According to SERAP's lawsuit, NNPCL paid ₦2.9 billion for incorporation expenses out of petroleum product proceeds, with the remaining balance covering transition and rebranding costs associated with converting the old Nigerian National Petroleum Corporation — a statutory body — into NNPCL, a limited liability company registered under the Companies and Allied Matters Act following the Petroleum Industry Act of 2021.

The PIA transition was sold to Nigerians as a landmark reform that would commercialise the national oil company, attract investment, and end decades of opacity in a sector that accounts for roughly 90 percent of the country's foreign exchange earnings. But critics have long warned that commercialisation without transparency simply moves the secrecy from a government ministry to a corporate boardroom — and the ₦5.9 billion rebranding bill, quietly absorbed into petroleum proceeds rather than disclosed to the public, is being cited as early evidence of exactly that.

SERAP has asked the court to compel NNPCL to publish a detailed breakdown of every naira spent on the rebranding exercise, including the identities of contractors and consultants who received payments.

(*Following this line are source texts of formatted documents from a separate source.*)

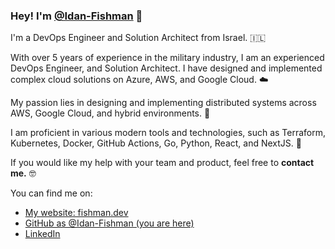 ### Hey! I'm [@Idan-Fishman](https://fishman.dev) 👋

I'm a DevOps Engineer and Solution Architect from Israel. 🇮🇱

With over 5 years of experience in the military industry, I am an experienced DevOps Engineer, and Solution Architect. I have designed and implemented complex cloud solutions on Azure, AWS, and Google Cloud. ☁️

My passion lies in designing and implementing distributed systems across AWS, Google Cloud, and hybrid environments. 🚀

I am proficient in various modern tools and technologies, such as Terraform, Kubernetes, Docker, GitHub Actions, Go, Python, React, and NextJS. 🤖

If you would like my help with your team and product, feel free to **contact me.** 🤓

You can find me on:
* [My website: fishman.dev](https://fishman.dev)
* [GitHub as @Idan-Fishman (you are here)](https://github.com/Idan-Fishman)
* [LinkedIn](https://linkedin.com/in/Idan-Fishman)
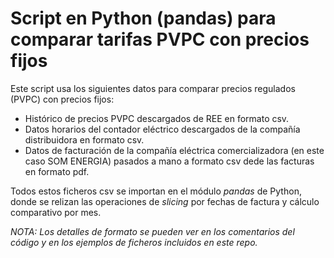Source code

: # Script en Python (pandas) para comparar tarifas PVPC con precios fijos
Este script usa los siguientes datos para comparar precios regulados (PVPC) con precios fijos:
* Histórico de precios PVPC descargados de REE en formato csv.
* Datos horarios del contador eléctrico descargados de la compañía distribuidora en formato csv.
* Datos de facturación de la compañía eléctrica comercializadora (en este caso SOM ENERGIA) pasados a mano a formato csv dede las facturas en formato pdf.

Todos estos ficheros csv se importan en el módulo *pandas* de Python, donde se relizan las operaciones de _slicing_ por fechas de factura y cálculo comparativo por mes.

*NOTA: Los detalles de formato se pueden ver en los comentarios del código y en los ejemplos de ficheros incluidos en este repo.*
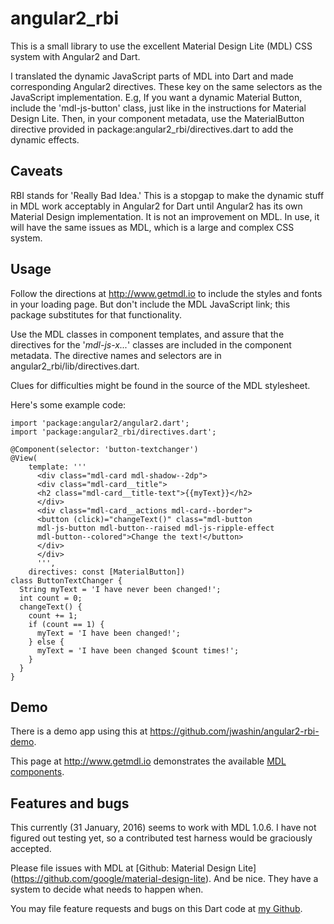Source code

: # angular2_rbi

This is a small library to use the excellent Material Design Lite (MDL) CSS system with Angular2 and Dart.

I translated the dynamic JavaScript parts of MDL into Dart and made corresponding Angular2 directives. These key on the same selectors as the JavaScript implementation. E.g, If you want a dynamic Material Button, include the 'mdl-js-button' class,
just like in the instructions for Material Design Lite. Then, in your component metadata, use the MaterialButton directive provided in package:angular2_rbi/directives.dart to add the dynamic effects.

## Caveats

RBI stands for 'Really Bad Idea.' This is a stopgap to make the dynamic stuff in MDL work acceptably in Angular2 for Dart until Angular2 has its own Material Design implementation. It is not an improvement on MDL. In use, it will have the same issues as MDL, which is a large and complex CSS system.

## Usage

Follow the directions at <http://www.getmdl.io> to include the styles and fonts in your loading page. But don't include the MDL JavaScript link; this package substitutes for that functionality.

Use the MDL classes in component templates, and assure that the directives for the '*mdl-js-x...*' classes are included in the component metadata. The directive names and selectors are in angular2_rbi/lib/directives.dart.

Clues for difficulties might be found in the source of the MDL stylesheet.

Here's some example code:

    import 'package:angular2/angular2.dart';
    import 'package:angular2_rbi/directives.dart';

    @Component(selector: 'button-textchanger')
    @View(
        template: '''
          <div class="mdl-card mdl-shadow--2dp">
          <div class="mdl-card__title">
          <h2 class="mdl-card__title-text">{{myText}}</h2>
          </div>
          <div class="mdl-card__actions mdl-card--border">
          <button (click)="changeText()" class="mdl-button
          mdl-js-button mdl-button--raised mdl-js-ripple-effect
          mdl-button--colored">Change the text!</button>
          </div>
          </div>
          ''',
        directives: const [MaterialButton])
    class ButtonTextChanger {
      String myText = 'I have never been changed!';
      int count = 0;
      changeText() {
        count += 1;
        if (count == 1) {
          myText = 'I have been changed!';
        } else {
          myText = 'I have been changed $count times!';
        }
      }
    }

## Demo

There is a demo app using this at <https://github.com/jwashin/angular2-rbi-demo>.

This page at <http://www.getmdl.io> demonstrates the available [MDL components](http://www.getmdl.io/components/index.html).


## Features and bugs

This currently (31 January, 2016) seems to work with MDL 1.0.6. I have not figured out testing yet, so a contributed test harness would be graciously accepted.

Please file issues with MDL at [Github: Material Design Lite] (https://github.com/google/material-design-lite). And be nice. They have a system to decide what needs to happen when.

You may file feature requests and bugs on this Dart code at [my Github](https://github.com/jwashin/angular2-rbi-dart).
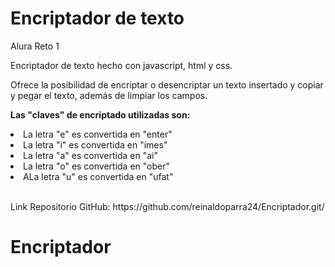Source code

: <h1>Encriptador de texto</h1>
Alura Reto 1
<p>Encriptador de texto hecho con javascript, html y css.</p>
<p>Ofrece la posibilidad de encriptar o desencriptar un texto insertado y copiar y pegar el texto, además de limpiar los campos.</p>
<p><strong>Las "claves" de encriptado utilizadas son:</strong></p>
<li>La letra "e" es convertida en "enter"</li>
<li>La letra "i" es convertida en "imes"</li>
<li>La letra "a" es convertida en "ai"</li>
<li>La letra "o" es convertida en "ober"</li>
<li>ALa letra "u" es convertida en "ufat"</li>
<br>
<p>Link Repositorio GitHub: https://github.com/reinaldoparra24/Encriptador.git/</p>

# Encriptador
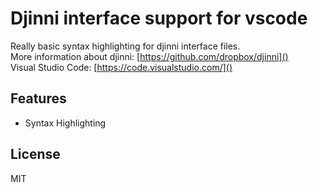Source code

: # Djinni interface support for vscode

Really basic syntax highlighting for djinni interface files.  
More information about djinni: [https://github.com/dropbox/djinni]()  
Visual Studio Code: [https://code.visualstudio.com/]()

## Features

* Syntax Highlighting

## License

MIT

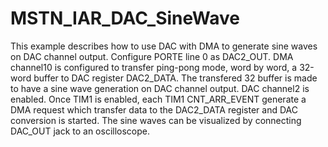 # MSTN_IAR_DAC_SineWave

This example describes how to use DAC with DMA to generate sine waves on DAC channel output.
Configure PORTE line 0 as DAC2_OUT.
DMA channel10 is configured to transfer ping-pong mode, word by word, a 32-word buffer to DAC register DAC2_DATA.
The transfered 32 buffer is made to have a sine wave generation on DAC channel output. DAC channel2 is enabled.
Once TIM1 is enabled, each TIM1 CNT_ARR_EVENT generate a DMA request which transfer data to the  DAC2_DATA register and DAC conversion is started. The sine waves can be visualized by connecting DAC_OUT jack to an oscilloscope.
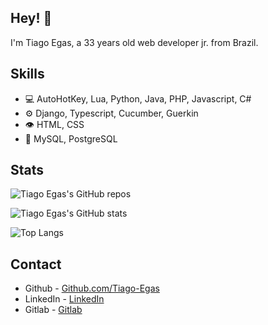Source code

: ## Hey! 👋

I'm Tiago Egas, a 33 years old web developer jr. from Brazil.

## Skills

- 💻 AutoHotKey, Lua, Python, Java, PHP, Javascript, C#
- ⚙️ Django, Typescript, Cucumber, Guerkin
- 👁️ HTML, CSS
- 💽 MySQL, PostgreSQL

## Stats

![Tiago Egas's GitHub repos](https://github-readme-streak-stats.herokuapp.com/?user=Tiago-Egas&theme=catppuccin_mocha&hide_border=false)

![Tiago Egas's GitHub stats](https://github-readme-stats.vercel.app/api?username=Tiago-Egas&theme=catppuccin_mocha&show_icons=true)

![Top Langs](https://github-readme-stats.vercel.app/api/top-langs/?username=Tiago-Egas&theme=catppuccin_mocha&show_icons=true)

## Contact

- Github - [Github.com/Tiago-Egas](https://github.com/Tiago-Egas)
- LinkedIn - [LinkedIn](https://www.linkedin.com/in/tiagoegas/)
- Gitlab - [Gitlab](https://gitlab.com/Tiago-Egas)
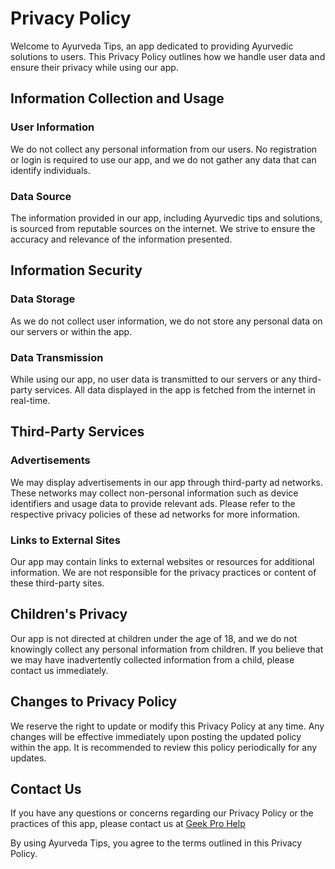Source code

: # Privacy Policy

Welcome to Ayurveda Tips, an app dedicated to providing Ayurvedic solutions to users. This Privacy Policy outlines how we handle user data and ensure their privacy while using our app.

## Information Collection and Usage

### User Information
We do not collect any personal information from our users. No registration or login is required to use our app, and we do not gather any data that can identify individuals.

### Data Source
The information provided in our app, including Ayurvedic tips and solutions, is sourced from reputable sources on the internet. We strive to ensure the accuracy and relevance of the information presented.

## Information Security

### Data Storage
As we do not collect user information, we do not store any personal data on our servers or within the app.

### Data Transmission
While using our app, no user data is transmitted to our servers or any third-party services. All data displayed in the app is fetched from the internet in real-time.

## Third-Party Services

### Advertisements
We may display advertisements in our app through third-party ad networks. These networks may collect non-personal information such as device identifiers and usage data to provide relevant ads. Please refer to the respective privacy policies of these ad networks for more information.

### Links to External Sites
Our app may contain links to external websites or resources for additional information. We are not responsible for the privacy practices or content of these third-party sites.

## Children's Privacy

Our app is not directed at children under the age of 18, and we do not knowingly collect any personal information from children. If you believe that we may have inadvertently collected information from a child, please contact us immediately.

## Changes to Privacy Policy

We reserve the right to update or modify this Privacy Policy at any time. Any changes will be effective immediately upon posting the updated policy within the app. It is recommended to review this policy periodically for any updates.

## Contact Us

If you have any questions or concerns regarding our Privacy Policy or the practices of this app, please contact us at [Geek Pro Help](mailto:geekprogeek@gmail.com)

By using Ayurveda Tips, you agree to the terms outlined in this Privacy Policy.
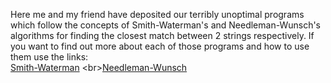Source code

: Here me and my friend have deposited our terribly unoptimal programs which follow the concepts of Smith-Waterman's and Needleman-Wunsch's algorithms for finding the closest match between 2 strings respectively. If you want to find out more about each of those programs and how to use them use the links:
<br>[Smith-Waterman]([https://github.com/ShadowTheThird/Wunsch-Waterman/blob/Smith-Watermann/README.md](https://github.com/ShadowTheThird/Wunsch-Waterman/tree/Smith-Watermann?tab=readme-ov-file))
<br>[Needleman-Wunsch](https://github.com/ShadowTheThird/Wunsch-Waterman/blob/Needleman-Wunsch/README.md)
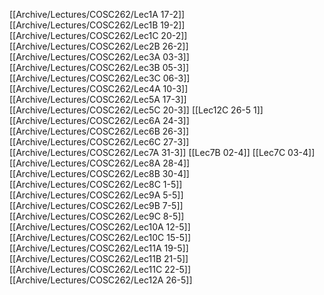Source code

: [[Archive/Lectures/COSC262/Lec1A 17-2]]
[[Archive/Lectures/COSC262/Lec1B 19-2]]
[[Archive/Lectures/COSC262/Lec1C 20-2]]
[[Archive/Lectures/COSC262/Lec2B 26-2]]
[[Archive/Lectures/COSC262/Lec3A 03-3]]
[[Archive/Lectures/COSC262/Lec3B 05-3]]
[[Archive/Lectures/COSC262/Lec3C 06-3]]
[[Archive/Lectures/COSC262/Lec4A 10-3]]
[[Archive/Lectures/COSC262/Lec5A 17-3]]
[[Archive/Lectures/COSC262/Lec5C 20-3]]
[[Lec12C 26-5 1]]
[[Archive/Lectures/COSC262/Lec6A 24-3]]
[[Archive/Lectures/COSC262/Lec6B 26-3]]
[[Archive/Lectures/COSC262/Lec6C 27-3]]
[[Archive/Lectures/COSC262/Lec7A 31-3]]
[[Lec7B 02-4]]
[[Lec7C 03-4]]
[[Archive/Lectures/COSC262/Lec8A 28-4]]
[[Archive/Lectures/COSC262/Lec8B 30-4]]
[[Archive/Lectures/COSC262/Lec8C 1-5]]
[[Archive/Lectures/COSC262/Lec9A 5-5]]
[[Archive/Lectures/COSC262/Lec9B 7-5]]
[[Archive/Lectures/COSC262/Lec9C 8-5]]
[[Archive/Lectures/COSC262/Lec10A 12-5]]
[[Archive/Lectures/COSC262/Lec10C 15-5]]
[[Archive/Lectures/COSC262/Lec11A 19-5]]
[[Archive/Lectures/COSC262/Lec11B 21-5]]
[[Archive/Lectures/COSC262/Lec11C 22-5]]
[[Archive/Lectures/COSC262/Lec12A 26-5]]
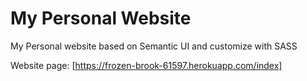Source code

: # My Personal Website

My Personal website based on Semantic UI and customize with SASS

Website page: [https://frozen-brook-61597.herokuapp.com/index]
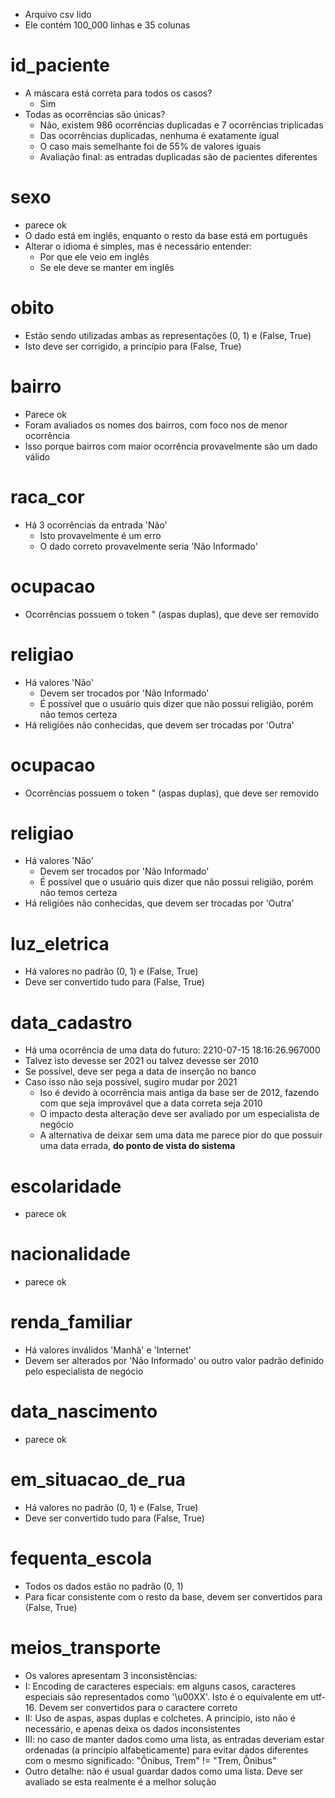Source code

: - Arquivo csv lido
- Ele contém 100_000 linhas e 35 colunas

# id_paciente
- A máscara está correta para todos os casos?
    - Sim
- Todas as ocorrências são únicas?
    - Não, existem 986 ocorrências duplicadas e 7 ocorrências triplicadas
    - Das ocorrências duplicadas, nenhuma é exatamente igual
    - O caso mais semelhante foi de 55% de valores iguais
    - Avaliação final: as entradas duplicadas são de pacientes diferentes

# sexo
- parece ok
- O dado está em inglês, enquanto o resto da base está em português
- Alterar o idioma é simples, mas é necessário entender:
    - Por que ele veio em inglês
    - Se ele deve se manter em inglês

# obito
- Estão sendo utilizadas ambas as representações (0, 1) e (False, True)
- Isto deve ser corrigido, a princípio para (False, True)

# bairro
- Parece ok
- Foram avaliados os nomes dos bairros, com foco nos de menor ocorrência
- Isso porque bairros com maior ocorrência provavelmente são um dado válido

# raca_cor
- Há 3 ocorrências da entrada 'Não'
    - Isto provavelmente é um erro
    - O dado correto provavelmente seria 'Não Informado'

# ocupacao
- Ocorrências possuem o token " (aspas duplas), que deve ser removido

# religiao
- Há valores 'Não'
    - Devem ser trocados por 'Não Informado'
    - É possível que o usuário quis dizer que não possui religião, porém não temos certeza
- Há religiões não conhecidas, que devem ser trocadas por 'Outra'

# ocupacao
- Ocorrências possuem o token " (aspas duplas), que deve ser removido

# religiao
- Há valores 'Não'
    - Devem ser trocados por 'Não Informado'
    - É possível que o usuário quis dizer que não possui religião, porém não temos certeza
- Há religiões não conhecidas, que devem ser trocadas por 'Outra'

# luz_eletrica
- Há valores no padrão (0, 1) e (False, True)
- Deve ser convertido tudo para (False, True)

# data_cadastro
- Há uma ocorrência de uma data do futuro: 2210-07-15 18:16:26.967000
- Talvez isto devesse ser 2021 ou talvez devesse ser 2010
- Se possível, deve ser pega a data de inserção no banco
- Caso isso não seja possível, sugiro mudar por 2021
    - Iso é devido à ocorrência mais antiga da base ser de 2012, fazendo com que seja improvável que a data correta seja 2010
    - O impacto desta alteração deve ser avaliado por um especialista de negócio
    - A alternativa de deixar sem uma data me parece pior do que possuir uma data errada, **do ponto de vista do sistema**

# escolaridade
- parece ok

# nacionalidade
- parece ok

# renda_familiar
- Há valores inválidos 'Manhã' e 'Internet'
- Devem ser alterados por 'Não Informado' ou outro valor padrão definido pelo especialista de negócio

# data_nascimento
- parece ok

# em_situacao_de_rua
- Há valores no padrão (0, 1) e (False, True)
- Deve ser convertido tudo para (False, True)

# fequenta_escola
- Todos os dados estão no padrão (0, 1)
- Para ficar consistente com o resto da base, devem ser convertidos para (False, True)

# meios_transporte
- Os valores apresentam 3 inconsistências:
- I: Encoding de caracteres especiais: em alguns casos, caracteres especiais são representados como '\u00XX'. Isto é o equivalente em utf-16. Devem ser convertidos para o caractere correto
- II: Uso de aspas, aspas duplas e colchetes. A princípio, isto não é necessário, e apenas deixa os dados inconsistentes
- III: no caso de manter dados como uma lista, as entradas deveriam estar ordenadas (a princípio alfabeticamente) para evitar dados diferentes com o mesmo significado: "Ônibus, Trem" != "Trem, Ônibus"
- Outro detalhe: não é usual guardar dados como uma lista. Deve ser avaliado se esta realmente é a melhor solução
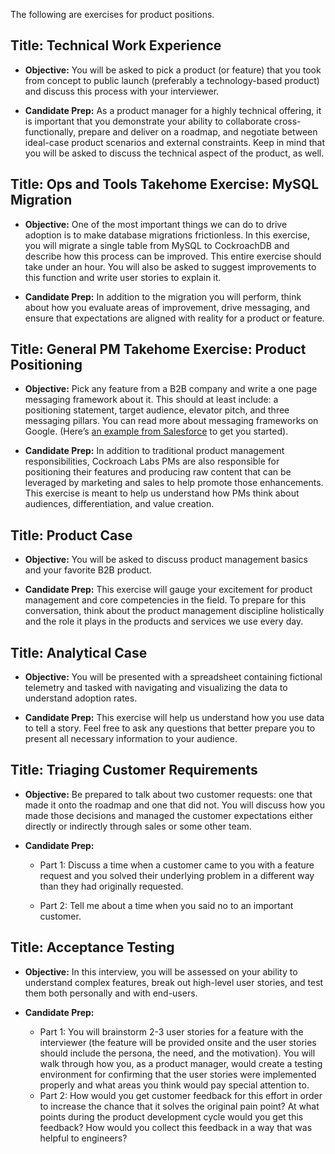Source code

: The following are exercises for product positions.

## **Title: Technical Work Experience**

- **Objective:** You will be asked to pick a product (or feature) that you took from concept to public launch (preferably a technology-based product) and discuss this process with your interviewer.

- **Candidate Prep:** As a product manager for a highly technical offering, it is important that you demonstrate your ability to collaborate cross-functionally, prepare and deliver on a roadmap, and negotiate between ideal-case product scenarios and external constraints. Keep in mind that you will be asked to discuss the technical aspect of the product, as well.

## **Title: Ops and Tools Takehome Exercise: MySQL Migration**

- **Objective:** One of the most important things we can do to drive adoption is to make database migrations frictionless. In this exercise, you will migrate a single table from MySQL to CockroachDB and describe how this process can be improved. This entire exercise should take under an hour. You will also be asked to suggest improvements to this function and write user stories to explain it.

- **Candidate Prep:** In addition to the migration you will perform, think about how you evaluate areas of improvement, drive messaging, and ensure that expectations are aligned with reality for a product or feature.

## **Title: General PM Takehome Exercise: Product Positioning**

- **Objective:** Pick any feature from a B2B company and write a one page messaging framework about it. This should at least include: a positioning statement, target audience, elevator pitch, and three messaging pillars. You can read more about messaging frameworks on Google. (Here’s [an example from Salesforce](https://www.pardot.com/blog/how-to-create-brand-messaging-that-really-resonates/) to get you started).

- **Candidate Prep:** In addition to traditional product management responsibilities, Cockroach Labs PMs are also responsible for positioning their features and producing raw content that can be leveraged by marketing and sales to help promote those enhancements. This exercise is meant to help us understand how PMs think about audiences, differentiation, and value creation. 

## **Title:** **Product Case**

- **Objective:** You will be asked to discuss product management basics and your favorite B2B product.

- **Candidate Prep:** This exercise will gauge your excitement for product management and core competencies in the field. To prepare for this conversation, think about the product management discipline holistically and the role it plays in the products and services we use every day.

## **Title:** **Analytical Case**

- **Objective:** You will be presented with a spreadsheet containing fictional telemetry and tasked with navigating and visualizing the data to understand adoption rates.

- **Candidate Prep:** This exercise will help us understand how you use data to tell a story. Feel free to ask any questions that better prepare you to present all necessary information to your audience.

## **Title:** **Triaging Customer Requirements**

- **Objective:** Be prepared to talk about two customer requests: one that made it onto the roadmap and one that did not. You will discuss how you made those decisions and managed the customer expectations either directly or indirectly through sales or some other team.

- **Candidate Prep:**

    - Part 1: Discuss a time when a customer came to you with a feature request and you solved their underlying problem in a different way than they had originally requested.

    - Part 2: Tell me about a time when you said no to an important customer. 

## **Title:** **Acceptance Testing**

- **Objective:** In this interview, you will be assessed on your ability to understand complex features, break out high-level user stories, and test them both personally and with end-users.

- **Candidate Prep:** 
    - Part 1: You will brainstorm 2-3 user stories for a feature with the interviewer (the feature will be provided onsite and the user stories should include the persona, the need, and the motivation). You will walk through how you, as a product manager, would create a testing environment for confirming that the user stories were implemented properly and what areas you think would pay special attention to. 
    - Part 2: How would you get customer feedback for this effort in order to increase the chance that it solves the original pain point? At what points during the product development cycle would you get this feedback? How would you collect this feedback in a way that was helpful to engineers?
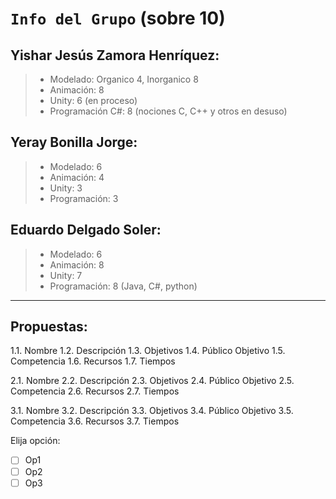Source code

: # `Info del Grupo` (sobre 10)

## **Yishar Jesús Zamora Henríquez**:
>* Modelado: Organico 4, Inorganico 8
>* Animación: 8
>* Unity: 6 (en proceso)
>* Programación C#: 8 (nociones C, C++ y otros en desuso)

## **Yeray Bonilla Jorge**:
>* Modelado: 6
>* Animación: 4
>* Unity: 3
>* Programación: 3

## **Eduardo Delgado Soler**:
>* Modelado: 6
>* Animación: 8
>* Unity: 7
>* Programación: 8 (Java, C#, python)

---

## Propuestas:

1.1. Nombre
1.2. Descripción
1.3. Objetivos
1.4. Público Objetivo
1.5. Competencia
1.6. Recursos
1.7. Tiempos

2.1. Nombre
2.2. Descripción
2.3. Objetivos
2.4. Público Objetivo
2.5. Competencia
2.6. Recursos
2.7. Tiempos

3.1. Nombre
3.2. Descripción
3.3. Objetivos
3.4. Público Objetivo
3.5. Competencia
3.6. Recursos
3.7. Tiempos
  
Elija opción:
- [ ] Op1
- [ ] Op2
- [ ] Op3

The group argues that NNPCL, despite its new corporate status, remains a public institution managing a national asset and is therefore bound by constitutional transparency obligations — an argument that directly challenges the company's repeated assertions that it now operates under a commercial governance framework that limits mandatory disclosure.

If the court agrees with SERAP, the ruling could set a significant legal precedent, forcing NNPCL to open its books on a range of expenditure it has so far shielded behind its corporate structure — at a moment when the company is also under pressure to explain fuel supply shortfalls, subsidy removal consequences, and billions in unremitted revenue flagged by the Nigeria Extractive Industries Transparency Initiative. The case is expected to be heard in the coming weeks, and the National Assembly's petroleum committees, already restless about NNPCL's audit culture, will be watching closely.

For the ordinary Nigerian who paid more for petrol to fund a rebrand they never approved and may never have heard of, this lawsuit is the first official attempt to answer a simple question: who signed off, and where exactly did the money go.